Si cette franchise dans les intentions est en elle-même tout à fait honorable, tout sauf répréhensible, ce serait plutôt la tendance du cinéaste à sur-signifier, faire des films tapageurs, peu généreux, par trop conformes à l’esprit de son seul cinéma (de plus en plus autarcique) qui finit par vraiment irriter. Dogville (2003) ? Objet intéressant, tenant en effet une heure durant un passionnant dispositif, où le principe d’abstraction du décor finit par prendre, conférant au jeu des acteurs (de son actrice surtout, alors au top de sa carrière) une puissance d’incarnation vraiment peu commune. Avant que ne s’immisce, la fin approchant, le vice caché de chaque personnage entourant le « Cœur d’or », le soupçon puis la conviction que cette distanciation, ce principe d’abstraction formelle est surtout un moyen de mieux surligner la vacuité des gestes, trajectoires et motivations de bien grossières marionnettes. Cette clarté de trait, un peu nouvelle chez l’auteur d’Epidemic, est au fond symbolique d’une fausse sagesse. Mieux voir équivaudrait alors moins à s’identifier à ces figures à l’apparence humaine qu’accompagner du regard le tracé, par le biais de leurs divers engagements, de l’interminable ligne brisée d’une histoire jouée d’avance : celle de la chiennerie humaine, de ces diables d’hommes, femmes et enfants décidément irrécupérables.


Antichrist, the opposite of sex…

Pas tellement loin, l’hystérie terminale du personnage de Charlotte Gainsbourg, dans Antichrist, qui, après avoir vécu le drame de la perte d’un enfant, voit sa dépression se muer en énergie sexuelle puis en pulsion punitive et autodéstructrice : anéantir rien moins que les outils du plaisir, soit le sexe de son mari et son propre clitoris. So what ? Du scandale, des cris d’orfraie, des images choc (encore et toujours), un presque logique prix d’interprétation féminine pour une actrice certes admirable, mais dont précisément la performance est le tout du film, sa raison d’être sans rivale ni partage (Willem Dafoe ne trouvant finalement sa place que par défaut, en résistance).

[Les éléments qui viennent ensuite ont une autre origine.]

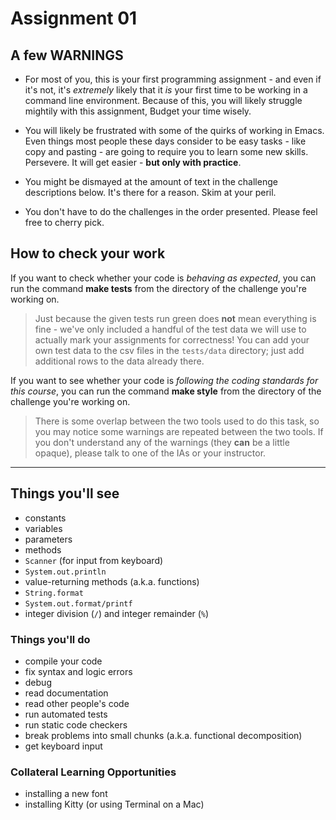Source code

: # Assignment 01

## A few WARNINGS

- For most of you, this is your first programming assignment - and even if
  it's not, it's _extremely_ likely that it _is_ your first time to be
  working in a command line environment. Because of this, you will likely
  struggle mightily with this assignment, Budget your time wisely.

- You will likely be frustrated with some of the quirks of working in
  Emacs. Even things most people these days consider to be easy tasks -
  like copy and pasting - are going to require you to learn some new skills.
  Persevere. It will get easier - **but only with practice**.

- You might be dismayed at the amount of text in the challenge
  descriptions below. It's there for a reason. Skim at your peril.

- You don't have to do the challenges in the order presented. Please feel
  free to cherry pick.

## How to check your work

If you want to check whether your code is _behaving as expected_, you can
run the command **make tests** from the directory of the challenge you're
working on.

> Just because the given tests run green does **not** mean everything is
> fine - we've only included a handful of the test data we will use to
> actually mark your assignments for correctness! You can add your own test
> data to the csv files in the `tests/data` directory; just add additional
> rows to the data already there.

If you want to see whether your code is _following the coding standards for
this course_, you can run the command **make style** from the directory
of the challenge you're working on.

> There is some overlap between the two tools used to do this task, so
> you may notice some warnings are repeated between the two tools. If you
> don't understand any of the warnings (they **can** be a little opaque),
> please talk to one of the IAs or your instructor.

---

## Things you'll see

- constants
- variables
- parameters
- methods
- `Scanner` (for input from keyboard)
- `System.out.println`
- value-returning methods (a.k.a. functions)
- `String.format`
- `System.out.format/printf`
- integer division (`/`) and integer remainder (`%`)

### Things you'll do

- compile your code
- fix syntax and logic errors
- debug
- read documentation
- read other people's code
- run automated tests
- run static code checkers
- break problems into small chunks (a.k.a. functional decomposition)
- get keyboard input

### Collateral Learning Opportunities

- installing a new font
- installing Kitty (or using Terminal on a Mac)
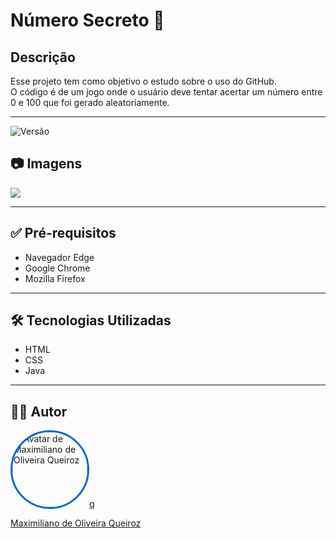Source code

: # Número Secreto 🎯

## Descrição  
Esse projeto tem como objetivo o estudo sobre o uso do GitHub.  
O código é de um jogo onde o usuário deve tentar acertar um número entre 0 e 100 que foi gerado aleatoriamente.

---

![Versão](https://img.shields.io/badge/versão-1.1-blue.svg)

## 📷 Imagens  
<div>


<img src="https://www.google.com/url?sa=i&url=https%3A%2F%2Fblog.bizu.com.br%2Fqual-o-numero-secreto%2F&psig=AOvVaw1aTI66jhufH8rkdVMTCHcg&ust=1744999758718000&source=images&cd=vfe&opi=89978449&ved=0CBQQjRxqFwoTCNDpiOnU34wDFQAAAAAdAAAAABAE">
</div>


---

## ✅ Pré-requisitos  
- Navegador Edge  
- Google Chrome  
- Mozilla Firefox  

---

## 🛠️ Tecnologias Utilizadas  
- HTML  
- CSS  
- Java  

---

## 👨‍💻 Autor  

<p align="left">
  <a href="https://github.com/oliveira87">
    <img 
      src="https://github.com/oliveira87.png" 
      width="120" 
      height="120"
      alt="Avatar de Maximiliano de Oliveira Queiroz"
      style="border-radius: 50%; border: 3px solid #0366d6;"
    />q
  </a>
</p>

[Maximiliano de Oliveira Queiroz](https://github.com/oliveira87)


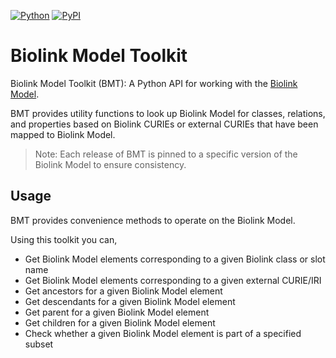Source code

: [![Python](https://img.shields.io/badge/python-3.7+-blue.svg)]()
[![PyPI](https://img.shields.io/pypi/v/bmt)](https://img.shields.io/pypi/v/bmt)

# Biolink Model Toolkit

Biolink Model Toolkit (BMT): A Python API for working with the [Biolink Model](https://github.com/biolink/biolink-model).

BMT provides utility functions to look up Biolink Model for classes, relations, and properties based on Biolink CURIEs
or external CURIEs that have been mapped to Biolink Model.

> Note: Each release of BMT is pinned to a specific version of the Biolink Model to ensure consistency.

## Usage

BMT provides convenience methods to operate on the Biolink Model.

Using this toolkit you can,
- Get Biolink Model elements corresponding to a given Biolink class or slot name
- Get Biolink Model elements corresponding to a given external CURIE/IRI
- Get ancestors for a given Biolink Model element
- Get descendants for a given Biolink Model element
- Get parent for a given Biolink Model element
- Get children for a given Biolink Model element
- Check whether a given Biolink Model element is part of a specified subset

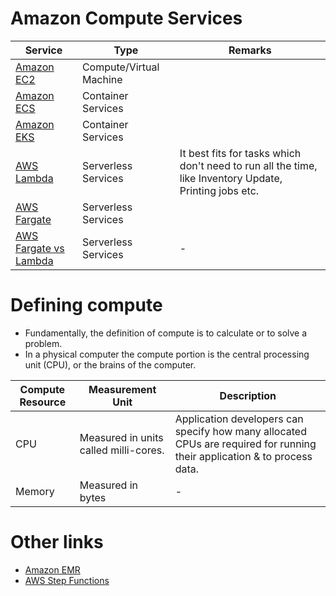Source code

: 
# Amazon Compute Services

| Service                                                               | Type                    | Remarks                                                                                                |
|-----------------------------------------------------------------------|-------------------------|--------------------------------------------------------------------------------------------------------|
| [Amazon EC2](AmazonEC2/Readme.md)                                     | Compute/Virtual Machine |                                                                                                        |
| [Amazon ECS](../4_ContainerOrchestrationServices/AmazonECS/Readme.md) | Container Services      |                                                                                                        |
| [Amazon EKS](../4_ContainerOrchestrationServices/AmazonEKS.md)        | Container Services      |                                                                                                        |
| [AWS Lambda](AWSLambda/Readme.md)                                     | Serverless Services     | It best fits for tasks which don't need to run all the time, like Inventory Update, Printing jobs etc. |
| [AWS Fargate](AWSFargate.md)                                          | Serverless Services     |                                                                                                        |
| [AWS Fargate vs Lambda](AWSFargateVsLambda.md)                        | Serverless Services     | -                                                                                                      |

# Defining compute
- Fundamentally, the definition of compute is to calculate or to solve a problem.
- In a physical computer the compute portion is the central processing unit (CPU), or the brains of the computer.

| Compute Resource | Measurement Unit                      | Description                                                                                                              |
|------------------|---------------------------------------|--------------------------------------------------------------------------------------------------------------------------|
| CPU              | Measured in units called milli-cores. | Application developers can specify how many allocated CPUs are required for running their application & to process data. |
| Memory           | Measured in bytes                     | -                                                                                                                        |

# Other links
- [Amazon EMR](../10_BigDataComponents/BatchProcessing/AmazonEMR.md)
- [AWS Step Functions](AWSStepFunctions.md)
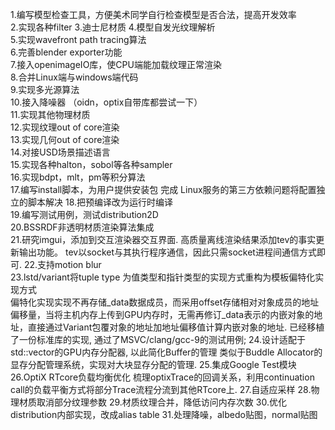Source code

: 1.编写模型检查工具，方便美术同学自行检查模型是否合法，提高开发效率	
2.实现各种filter
3.迪士尼材质 
4.模型自发光纹理解析	 	 	 
5.实现wavefront path tracing算法  	 	 	 
6.完善blender exporter功能	 	 	 
7.接入openimageIO库，使CPU端能加载纹理正常渲染	 	 	 
8.合并Linux端与windows端代码	 	 	 
9.实现多光源算法	 	 	 
10.接入降噪器 （oidn，optix自带库都尝试一下）	 	 	 
11.实现其他物理材质	 	 	 
12.实现纹理out of core渲染	 	 	 
13.实现几何out of core渲染	 	 	 
14.对接USD场景描述语言	 	 	 
15.实现各种halton，sobol等各种sampler	 	 	 
16.实现bdpt，mlt，pm等积分算法	 	 	 
17.编写install脚本，为用户提供安装包	 	完成	 Linux服务的第三方依赖问题将配置独立的脚本解决 
18.把预编译改为运行时编译	 	 	 
19.编写测试用例，测试distribution2D	 	 	 
20.BSSRDF非透明材质渲染算法集成		 
21.研究imgui，添加到交互渲染器交互界面. 高质量离线渲染结果添加tev的事实更新输出功能。	 	 	tev以socket与其执行程序通信，因此只需socket进程间通信方式即可.
22.支持motion blur	 	 	 
23.lstd/variant将tuple type 为值类型和指针类型的实现方式重构为模板偏特化实现方式	 	 	
偏特化实现实现不再存储_data数据成员，而采用offset存储相对对象成员的地址偏移量，当将主机内存上传到GPU内存时，无需再修订_data表示的内嵌对象的地址，直接通过Variant包覆对象的地址加地址偏移值计算内嵌对象的地址.
已经移植了一份标准库的实现, 通过了MSVC/clang/gcc-9的测试用例;
24.设计适配于std::vector的GPU内存分配器, 以此简化Buffer的管理	 	 	 类似于Buddle Allocator的显存分配管理系统，实现对大块显存分配的管理.
25.集成Google Test模块	 	 	 
26.OptiX RTcore负载均衡优化		梳理optixTrace的回调关系，利用continuation call的负载平衡方式将部分Trace流程分流到其他RTcore上.
27.自适应采样
28.物理材质取消部分纹理参数
29.材质纹理合并，降低访问内存次数
30.优化distribution内部实现，改成alias table
31.处理降噪，albedo贴图，normal贴图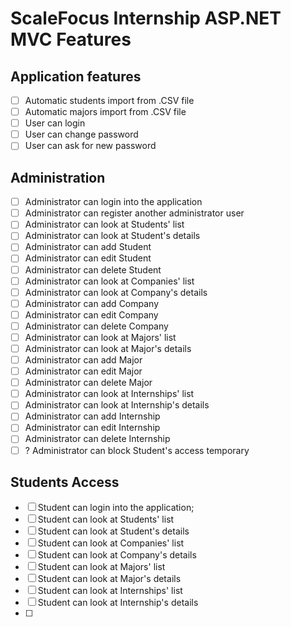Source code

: # ScaleFocus Internship ASP.NET MVC Features

## Application features

- [ ] Automatic students import from .CSV file
- [ ] Automatic majors import from .CSV file
- [ ] User can login
- [ ] User can change password
- [ ] User can ask for new password 

## Administration

- [ ] Administrator can login into the application
- [ ] Administrator can register another administrator user
- [ ] Administrator can look at Students' list
- [ ] Administrator can look at Student's details
- [ ] Administrator can add Student
- [ ] Administrator can edit Student
- [ ] Administrator can delete Student
- [ ] Administrator can look at Companies' list
- [ ] Administrator can look at Company's details
- [ ] Administrator can add Company
- [ ] Administrator can edit Company
- [ ] Administrator can delete Company
- [ ] Administrator can look at Majors' list
- [ ] Administrator can look at Major's details
- [ ] Administrator can add Major
- [ ] Administrator can edit Major
- [ ] Administrator can delete Major
- [ ] Administrator can look at Internships' list
- [ ] Administrator can look at Internship's details
- [ ] Administrator can add Internship
- [ ] Administrator can edit Internship
- [ ] Administrator can delete Internship
- [ ] ? Administrator can block Student's access temporary

## Students Access

- [ ] Student can login into the application; 
- [ ] Student can look at Students' list
- [ ] Student can look at Student's details
- [ ] Student can look at Companies' list
- [ ] Student can look at Company's details
- [ ] Student can look at Majors' list
- [ ] Student can look at Major's details
- [ ] Student can look at Internships' list
- [ ] Student can look at Internship's details
- [ ] 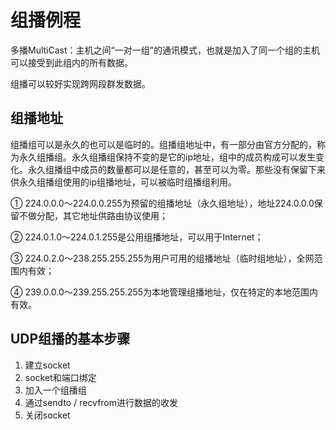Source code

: # 组播例程

多播MultiCast：主机之间“一对一组”的通讯模式，也就是加入了同一个组的主机可以接受到此组内的所有数据。

组播可以较好实现跨网段群发数据。

## 组播地址

组播组可以是永久的也可以是临时的。组播组地址中，有一部分由官方分配的，称为永久组播组。永久组播组保持不变的是它的ip地址，组中的成员构成可以发生变化。永久组播组中成员的数量都可以是任意的，甚至可以为零。那些没有保留下来供永久组播组使用的ip组播地址，可以被临时组播组利用。

① 224.0.0.0～224.0.0.255为预留的组播地址（永久组地址），地址224.0.0.0保留不做分配，其它地址供路由协议使用；

② 224.0.1.0～224.0.1.255是公用组播地址，可以用于Internet；

③ 224.0.2.0～238.255.255.255为用户可用的组播地址（临时组地址），全网范围内有效；

④ 239.0.0.0～239.255.255.255为本地管理组播地址，仅在特定的本地范围内有效。

## UDP组播的基本步骤
1. 建立socket
2. socket和端口绑定
3. 加入一个组播组
4. 通过sendto / recvfrom进行数据的收发
5. 关闭socket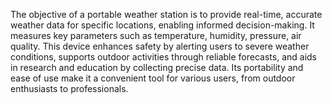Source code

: The objective of a portable weather station is to provide real-time, accurate weather data for specific locations, enabling informed decision-making. It measures key parameters such as temperature, humidity, pressure, air quality. This device enhances safety by alerting users to severe weather conditions, supports outdoor activities through reliable forecasts, and aids in research and education by collecting precise data. Its portability and ease of use make it a convenient tool for various users, from outdoor enthusiasts to professionals.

Là où, au moins, Nicole Kidman, Björk ou Emily Watson, si elles étaient les corps porteurs de toute l’injustice du monde, existaient encore parmi les autres, fussent-ils infréquentables. Il y a toujours eu ceci de fascinant et suspect chez von Trier que la question des rapports humains, des liens (familiaux, amoureux, sexuels, amicaux, professionnels) entre les êtres constituant la communauté humaine ne se présente au final que comme jouée d’avance, vaine, vouée à n’aboutir qu’au rejet violent, à la rupture, voire, soyons fous, à l’extermination !

You’re not alone

Melancholia est à cette aune, paradoxalement, l’un de ses films les plus optimistes concernant au moins cette question de l’humanité. Tout le petit monde gesticulant durant la première heure (parents divorcés, amis, mari d’un soir et tutti quanti), s’il n’infirme pas le peu d’optimisme de LvT concernant les rapports humains, semble n’exister cette fois que comme le pur et simple négatif d’une deuxième heure où, tout de même, l’espoir d’une union, d’une solidarité se dessine. Claire et Justine, les deux sœurs respectivement incarnées par Charlotte Gainsbourg et Kirsten Dunst, si le sort en est jeté pour elles comme pour leurs compères enfin disparus du champ, sont peut-être bien les tous premiers personnages du cinéma de von Trier à vraiment se trouver, ou du moins ne pas se perdre de vue avant l’inévitable désastre.

 



Melancholia : Sisters Queens

Impuissantes face à ce qui de toute manière n’est plus de leur ressort (Kiefer Sutherland, sauveur sinon du monde, au moins de la nation américaine durant l’éprouvante première décennie 2000, ne saura pas lui-même riposter face à Melancholia), Claire et Justine, avant de choisir de partager leurs ultimes secondes – toute rupture n’ayant d’évidence plus lieu d’être –, auront chacune incarné dans cette deuxième partie des philosophies également défendables face à la certitude de la mort. Soulagement, du côté de Justine, de trouver en la planète Melancholia la réponse à ce poids qui la ronge depuis trop longtemps (elle souffre depuis des années d’une très forte mélancolie, confinant sur la fin à une véritable dépression). Instinct de survie, du côté de Claire, pour qui, outre sa propre envie de vivre, il est juste inconcevable que son fils n’ait pas d’avenir.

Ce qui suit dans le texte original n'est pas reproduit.